A "KVM switch" (KVM= keyboard, video/visual, mouse), lets you control multiple computers with a single monitor, mouse and keyboard. Some of the better ones even include a printer USB hub and audio jacks.
Home users usually only have a single computer. But many techs, videographers/photographers, and similar computer-saturated careers have at least 2-3 computers in their office. Many of them have a desktop and a laptop, sometimes several desktops.
This post is being made in reply to a phone call. I needed some time to track down the perfect KVM for him.
The person in question has a legacy ATI All In Wonder capture card that does great -- and he's quite happy with. However, the computer running the card is a bit old, and no longer runs the latest software as fast as it could. Even something as simple as Office 2007 or Firefox 3.5 can really suck up the CPU and RAM from an outdated computer.

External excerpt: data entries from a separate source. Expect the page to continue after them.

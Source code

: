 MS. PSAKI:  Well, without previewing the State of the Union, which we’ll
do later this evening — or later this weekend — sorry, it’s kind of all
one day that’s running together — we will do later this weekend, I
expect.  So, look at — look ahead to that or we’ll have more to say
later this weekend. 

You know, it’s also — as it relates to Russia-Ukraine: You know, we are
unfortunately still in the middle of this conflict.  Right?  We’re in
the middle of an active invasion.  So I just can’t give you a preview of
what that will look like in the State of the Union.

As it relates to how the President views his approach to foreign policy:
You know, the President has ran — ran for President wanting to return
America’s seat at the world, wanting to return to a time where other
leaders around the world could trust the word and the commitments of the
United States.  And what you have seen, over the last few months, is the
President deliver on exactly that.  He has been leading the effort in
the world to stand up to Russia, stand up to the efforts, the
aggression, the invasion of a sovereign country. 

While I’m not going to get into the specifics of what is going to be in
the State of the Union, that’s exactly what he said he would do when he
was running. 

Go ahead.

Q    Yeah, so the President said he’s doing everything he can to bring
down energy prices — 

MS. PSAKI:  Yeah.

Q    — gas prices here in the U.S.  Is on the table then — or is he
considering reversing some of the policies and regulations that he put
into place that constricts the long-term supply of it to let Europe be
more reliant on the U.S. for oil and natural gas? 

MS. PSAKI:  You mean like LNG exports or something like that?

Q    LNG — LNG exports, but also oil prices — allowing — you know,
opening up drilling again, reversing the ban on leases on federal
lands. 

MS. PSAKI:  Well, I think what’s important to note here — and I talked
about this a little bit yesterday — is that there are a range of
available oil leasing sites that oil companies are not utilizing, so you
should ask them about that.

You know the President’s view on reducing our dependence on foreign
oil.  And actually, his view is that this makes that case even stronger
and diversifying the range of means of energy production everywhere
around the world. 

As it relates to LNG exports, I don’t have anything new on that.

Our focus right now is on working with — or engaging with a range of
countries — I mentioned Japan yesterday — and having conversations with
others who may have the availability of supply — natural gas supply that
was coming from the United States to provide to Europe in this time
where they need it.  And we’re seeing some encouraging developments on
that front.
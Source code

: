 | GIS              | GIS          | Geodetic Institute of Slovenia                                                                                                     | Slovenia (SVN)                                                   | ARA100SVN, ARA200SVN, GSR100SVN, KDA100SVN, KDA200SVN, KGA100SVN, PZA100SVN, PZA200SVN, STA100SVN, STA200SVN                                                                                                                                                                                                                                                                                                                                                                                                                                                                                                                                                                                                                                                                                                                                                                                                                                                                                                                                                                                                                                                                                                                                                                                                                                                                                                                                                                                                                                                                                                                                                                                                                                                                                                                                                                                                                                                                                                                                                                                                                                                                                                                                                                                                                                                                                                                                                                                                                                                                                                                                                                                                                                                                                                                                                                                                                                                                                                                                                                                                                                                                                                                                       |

The solution was to keep the old computer on the floor, under the desk, relegated PURELY to capturing video, and then adding a new computer on the desk. The new computer features the latest in whiz-bang speeds, including the PCI express card bus, which the ATI AIW card cannot use. However, rather than suffer through a desk with multi monitor and keyboards, a simple KVM will solve the trick.
This particular KVM model works well, as it has buttons on-box (no crazy monkey-claw keyboard commands required), passes audio, and works with USB keyboard and mouse. I use these myself, due to their high quality. The video has high bandwidth VGA, so the image quality is not degraded -- a common problem of KVMs on modern high-resolution LCDs.
Get the AirLink USB KVM with Audio @ http://www.amazon.com/gp/redirect.ht...reative=390957
Some people will refer to the KVM as a "switch box", but it does more than simply switch the signals -- it keeps the signal "alive" in each computer. Remember that computers know when a mouse and keyboard has been unplugged, often with undesirable consequences (system lockups, mostly).